DATASET CONTENT:
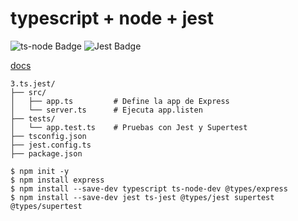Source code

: # typescript + node + jest

![ts-node Badge](https://img.shields.io/badge/ts--node-3178C6?logo=tsnode&logoColor=fff&style=for-the-badge)
![Jest Badge](https://img.shields.io/badge/Jest-C21325?logo=jest&logoColor=fff&style=for-the-badge)


[docs](../readme.md)

```
3.ts.jest/
├── src/
│   ├── app.ts         # Define la app de Express
│   └── server.ts      # Ejecuta app.listen
├── tests/
│   └── app.test.ts    # Pruebas con Jest y Supertest
├── tsconfig.json
├── jest.config.ts
├── package.json
```

```
$ npm init -y
$ npm install express
$ npm install --save-dev typescript ts-node-dev @types/express
$ npm install --save-dev jest ts-jest @types/jest supertest @types/supertest
```
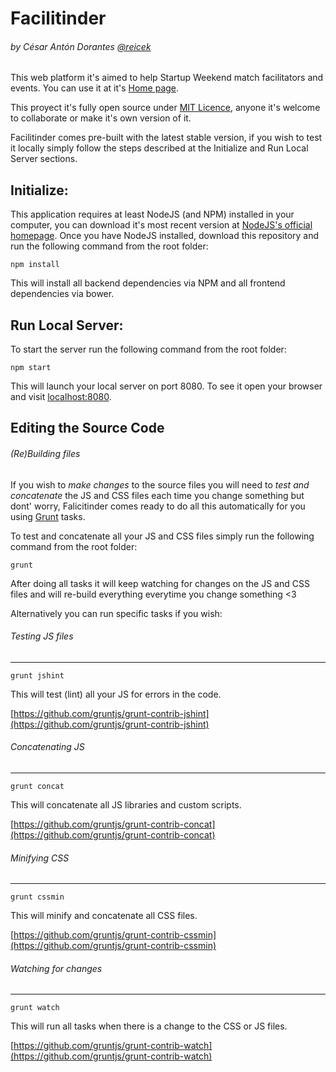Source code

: Facilitinder
============
###### by César Antón Dorantes <a href="https://twitter.com/reicek">@reicek</a>

This web platform it's aimed to help Startup Weekend match facilitators and events. You can use it at it's [Home page](https://facilitinder.firebaseapp.com/).

This proyect it's fully open source under [MIT Licence](LICENSE), anyone it's welcome to collaborate or make it's own version of it.

Facilitinder comes pre-built with the latest stable version, if you wish to test it locally simply follow the steps described at the Initialize and Run Local Server sections.

Initialize:
-----------

This application requires at least NodeJS (and NPM) installed in your computer, you can download it's most recent version at [NodeJS's official homepage](https://nodejs.org/). Once you have NodeJS installed, download this repository and run the following command from the root folder:


```
npm install
```

This will install all backend dependencies via NPM and all frontend dependencies via bower.

Run Local Server:
-----------------

To start the server run the following command from the root folder:

```
npm start
```

This will launch your local server on port 8080. To see it open your browser and visit [localhost:8080](http://localhost:8080).

Editing the Source Code
----------------------------
###### (Re)Building files

If you wish to *make changes* to the source files you will need to *test and concatenate* the JS and CSS files each time you change something but dont' worry, Falicitinder comes ready to do all this automatically for you using [Grunt](gruntjs.com) tasks.

To test and concatenate all your JS and CSS files simply run the following command from the root folder:

```
grunt
```

After doing all tasks it will keep watching for changes on the JS and CSS files and will re-build everything everytime you change something <3

Alternatively you can run specific tasks if you wish:

###### Testing JS files
-----------------------

```
grunt jshint
```

This will test (lint) all your JS for errors in the code.

[https://github.com/gruntjs/grunt-contrib-jshint](https://github.com/gruntjs/grunt-contrib-jshint)

###### Concatenating JS
---------------------------------------------------

```
grunt concat
```

This will concatenate all JS libraries and custom scripts.

[https://github.com/gruntjs/grunt-contrib-concat](https://github.com/gruntjs/grunt-contrib-concat)

###### Minifying CSS
--------------------

```
grunt cssmin
```

This will minify and concatenate all CSS files.

[https://github.com/gruntjs/grunt-contrib-cssmin](https://github.com/gruntjs/grunt-contrib-cssmin)

###### Watching for changes
---------------------------

```
grunt watch
```

This will run all tasks when there is a change to the CSS or JS files.

[https://github.com/gruntjs/grunt-contrib-watch](https://github.com/gruntjs/grunt-contrib-watch)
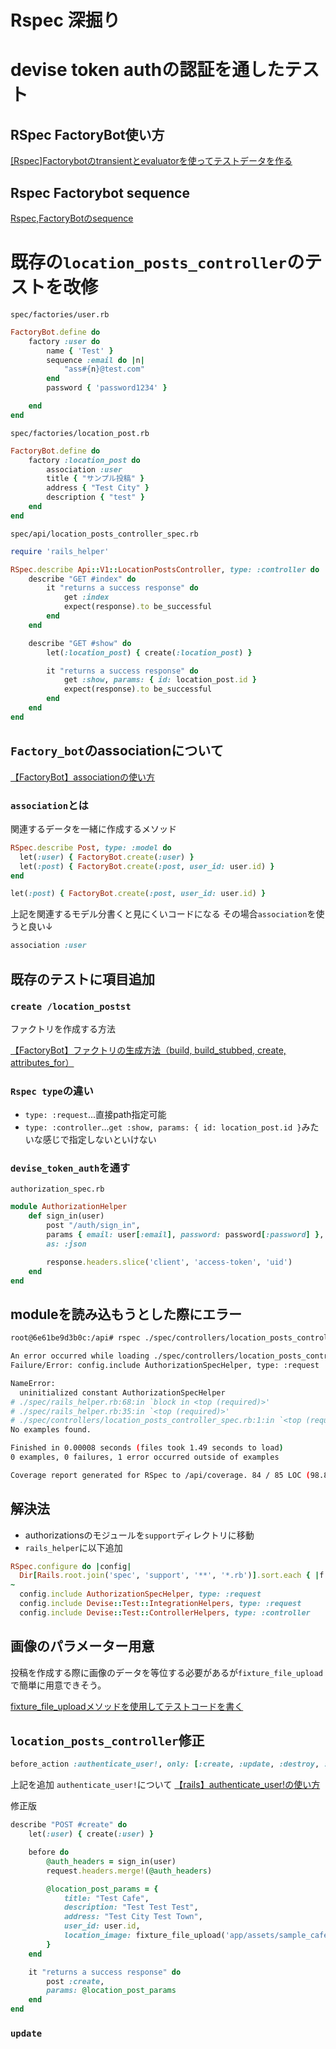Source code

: # Rspec 深掘り

# devise token authの認証を通したテスト

## RSpec FactoryBot使い方
[[Rspec]Factorybotのtransientとevaluatorを使ってテストデータを作る](https://zenn.dev/groove_harbor/articles/ae07119d938cf2)

## Rspec Factorybot sequence
[Rspec,FactoryBotのsequence](https://qiita.com/9-michi-9/items/fa009d725dfeba56b22a)


# 既存の`location_posts_controller`のテストを改修

`spec/factories/user.rb`
```ruby
FactoryBot.define do
    factory :user do
        name { 'Test' }
        sequence :email do |n|
            "ass#{n}@test.com"
        end
        password { 'password1234' }

    end
end  
```

`spec/factories/location_post.rb`
```ruby
FactoryBot.define do
    factory :location_post do
        association :user
        title { "サンプル投稿" }
        address { "Test City" }
        description { "test" }
    end
end  
```

`spec/api/location_posts_controller_spec.rb`
```ruby
require 'rails_helper'

RSpec.describe Api::V1::LocationPostsController, type: :controller do
    describe "GET #index" do
        it "returns a success response" do
            get :index
            expect(response).to be_successful
        end
    end

    describe "GET #show" do
        let(:location_post) { create(:location_post) }

        it "returns a success response" do
            get :show, params: { id: location_post.id }
            expect(response).to be_successful
        end
    end
end
```

## `Factory_bot`のassociationについて
[【FactoryBot】associationの使い方](https://qiita.com/Ryoga_aoym/items/741c57e266a9d811a2d4)

### `association`とは
関連するデータを一緒に作成するメソッド

```ruby
RSpec.describe Post, type: :model do
  let(:user) { FactoryBot.create(:user) }
  let(:post) { FactoryBot.create(:post, user_id: user.id) }
end
```

```ruby
let(:post) { FactoryBot.create(:post, user_id: user.id) }
```
上記を関連するモデル分書くと見にくいコードになる
その場合`association`を使うと良い↓
```ruby
association :user
```

## 既存のテストに項目追加

### `create /location_postst`

ファクトリを作成する方法

[【FactoryBot】ファクトリの生成方法（build, build_stubbed, create, attributes_for）](https://qiita.com/taki_21/items/82356e1f6db328771fb9)

### `Rspec type`の違い
- `type: :request`...直接path指定可能
- `type: :controller`...`get :show, params: { id: location_post.id }`みたいな感じで指定しないといけない

### `devise_token_auth`を通す
`authorization_spec.rb`

```ruby
module AuthorizationHelper
    def sign_in(user)
        post "/auth/sign_in",
        params { email: user[:email], password: password[:password] },
        as: :json

        response.headers.slice('client', 'access-token', 'uid')
    end
end
```

## moduleを読み込もうとした際にエラー

```bash
root@6e61be9d3b0c:/api# rspec ./spec/controllers/location_posts_controller_spec.rb

An error occurred while loading ./spec/controllers/location_posts_controller_spec.rb.
Failure/Error: config.include AuthorizationSpecHelper, type: :request

NameError:
  uninitialized constant AuthorizationSpecHelper
# ./spec/rails_helper.rb:68:in `block in <top (required)>'
# ./spec/rails_helper.rb:35:in `<top (required)>'
# ./spec/controllers/location_posts_controller_spec.rb:1:in `<top (required)>'
No examples found.

Finished in 0.00008 seconds (files took 1.49 seconds to load)
0 examples, 0 failures, 1 error occurred outside of examples

Coverage report generated for RSpec to /api/coverage. 84 / 85 LOC (98.82%) covered.
```

## 解決法
- authorizationsのモジュールを`support`ディレクトリに移動
- `rails_helper`に以下追加
```ruby
RSpec.configure do |config|
  Dir[Rails.root.join('spec', 'support', '**', '*.rb')].sort.each { |f| require f }
~
  config.include AuthorizationSpecHelper, type: :request
  config.include Devise::Test::IntegrationHelpers, type: :request
  config.include Devise::Test::ControllerHelpers, type: :controller
```

## 画像のパラメーター用意

投稿を作成する際に画像のデータを等位する必要があるが`fixture_file_upload`で簡単に用意できそう。

[fixture_file_uploadメソッドを使用してテストコードを書く](https://qiita.com/orange159159/items/f32b4c364071b1f43cb2)


## `location_posts_controller`修正
```ruby
before_action :authenticate_user!, only: [:create, :update, :destroy, :get_users_posts]
```
上記を追加
`authenticate_user!`について
[【rails】authenticate_user!の使い方](https://qiita.com/gogotakataka1234/items/c7d5c0b3d8953216259e)

修正版
```ruby
describe "POST #create" do
    let(:user) { create(:user) }

    before do
        @auth_headers = sign_in(user)
        request.headers.merge!(@auth_headers)

        @location_post_params = {
            title: "Test Cafe",
            description: "Test Test Test",
            address: "Test City Test Town",
            user_id: user.id,
            location_image: fixture_file_upload('app/assets/sample_cafe_0.png')
        } 
    end

    it "returns a success response" do
        post :create,
        params: @location_post_params
    end
end
```

### `update`

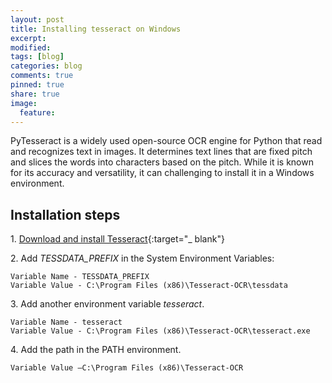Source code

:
 ```yaml
---
layout: post
title: Installing tesseract on Windows
excerpt:
modified:
tags: [blog]
categories: blog
comments: true
pinned: true
share: true
image:
  feature:
---
```


PyTesseract is a widely used open-source OCR engine for Python that read and recognizes text in images. It determines text lines that are fixed pitch and slices the words into characters based on the pitch. While it is known for its accuracy and versatility, it can challenging to install it in a Windows environment.

## Installation steps

1\. [Download and install Tesseract](https://github.com/UB-Mannheim/tesseract/wiki){:target="\_ blank"}

2\. Add _TESSDATA_PREFIX_ in the System Environment Variables:

```
Variable Name - TESSDATA_PREFIX
Variable Value - C:\Program Files (x86)\Tesseract-OCR\tessdata
```

3\. Add another environment variable _tesseract_.

```
Variable Name - tesseract
Variable Value - C:\Program Files (x86)\Tesseract-OCR\tesseract.exe
```

4\. Add the path in the PATH environment.

```
Variable Value –C:\Program Files (x86)\Tesseract-OCR
```
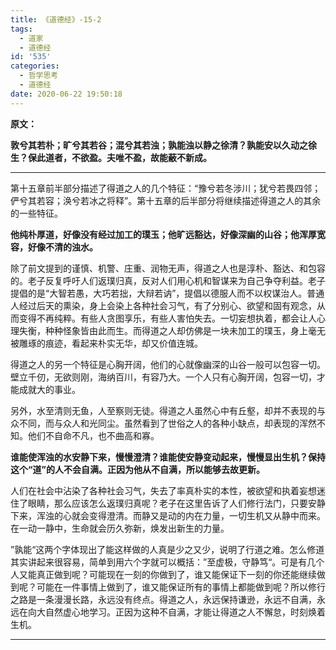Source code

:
 ```yaml
---
title: 《道德经》-15-2
tags:
  - 道家
  - 道德经
id: '535'
categories:
  - 哲学思考
  - 道德经
date: 2020-06-22 19:50:18
---
```


**原文：**

**敦兮其若朴；旷兮其若谷；混兮其若浊；孰能浊以静之徐清？孰能安以久动之徐生？保此道者，不欲盈。夫唯不盈，故能蔽不新成。**
<!-- more -->
* * *

第十五章前半部分描述了得道之人的几个特征：“豫兮若冬涉川；犹兮若畏四邻；俨兮其若容；涣兮若冰之将释”。第十五章的后半部分将继续描述得道之人的其余的一些特征。

**他纯朴厚道，好像没有经过加工的璞玉；他旷远豁达，好像深幽的山谷；他浑厚宽容，好像不清的浊水。**

除了前文提到的谨慎、机警、庄重、润物无声，得道之人也是淳朴、豁达、和包容的。老子反复呼吁人们返璞归真，反对人们用心机和智谋来为自己争夺利益。老子提倡的是“大智若愚，大巧若拙，大辩若讷”，提倡以德服人而不以权谋治人。普通人经过后天的熏染，身上会染上各种社会习气，有了分别心、欲望和固有观念，从而变得不再纯粹。有些人贪图享乐，有些人害怕失去。一切妄想执着，都会让人心理失衡，种种怪象皆由此而生。而得道之人却仿佛是一块未加工的璞玉，身上毫无被雕琢的痕迹，看起来朴实无华，却又价值连城。

得道之人的另一个特征是心胸开阔，他们的心就像幽深的山谷一般可以包容一切。壁立千仞，无欲则刚，海纳百川，有容乃大。一个人只有心胸开阔，包容一切，才能成就大的事业。

另外，水至清则无鱼，人至察则无徒。得道之人虽然心中有丘壑，却并不表现的与众不同，而与众人和光同尘。虽然看到了世俗之人的各种小缺点，却表现的浑然不知。他们不自命不凡，也不曲高和寡。

**谁能使浑浊的水安静下来，慢慢澄清？谁能使安静变动起来，慢慢显出生机？保持这个“道”的人不会自满。正因为他从不自满，所以能够去故更新。**

人们在社会中沾染了各种社会习气，失去了率真朴实的本性，被欲望和执着妄想迷住了眼睛，那么应该怎么返璞归真呢？老子在这里告诉了人们修行法门，只要安静下来，浑浊的心就会变得澄清。而静又是动的内在力量，一切生机又从静中而来。在一动一静中，生命就会历久弥新，焕发出新生的力量。

”孰能“这两个字体现出了能这样做的人真是少之又少，说明了行道之难。怎么修道其实讲起来很容易，简单到用六个字就可以概括：”至虚极，守静笃“。可是有几个人又能真正做到呢？可能现在一刻的你做到了，谁又能保证下一刻的你还能继续做到呢？可能在一件事情上做到了，谁又能保证所有的事情上都能做到呢？所以修行之路是一条漫漫长路，永远没有终点。得道之人，永远保持谦逊，永远不自满，永远在向大自然虚心地学习。正因为这种不自满，才能让得道之人不懈怠，时刻焕着生机。

* * *

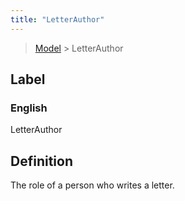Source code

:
 ```yaml
---
title: "LetterAuthor"
---
```


> [Model](./../) > LetterAuthor

## Label

### English
LetterAuthor


## Definition
The role of a person who writes a letter. 


    
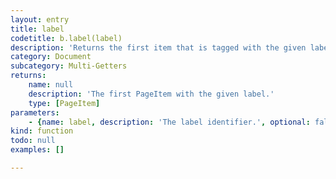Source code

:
 ```yaml
---
layout: entry
title: label
codetitle: b.label(label)
description: 'Returns the first item that is tagged with the given label in the InDesign Script Label pane (Window -> Utilities -> Script Label). Use this instead of b.labels, when you know you just have one thing with that label and don''t want to deal with a single-element array.'
category: Document
subcategory: Multi-Getters
returns:
    name: null
    description: 'The first PageItem with the given label.'
    type: [PageItem]
parameters:
    - {name: label, description: 'The label identifier.', optional: false, type: [String]}
kind: function
todo: null
examples: []

---
```

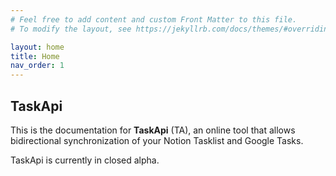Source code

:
 ```yaml
---
# Feel free to add content and custom Front Matter to this file.
# To modify the layout, see https://jekyllrb.com/docs/themes/#overriding-theme-defaults

layout: home
title: Home
nav_order: 1
---
```

## TaskApi

This is the documentation for **TaskApi** (TA), an online tool that allows bidirectional synchronization of your Notion Tasklist and Google Tasks.

TaskApi is currently in closed alpha.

TO DO: Filter by the word "docs": copy every line of the data that holds it.

WRITTEN ANSWER:
[docs](../readme.md)
# To modify the layout, see https://jekyllrb.com/docs/themes/#overriding-theme-defaults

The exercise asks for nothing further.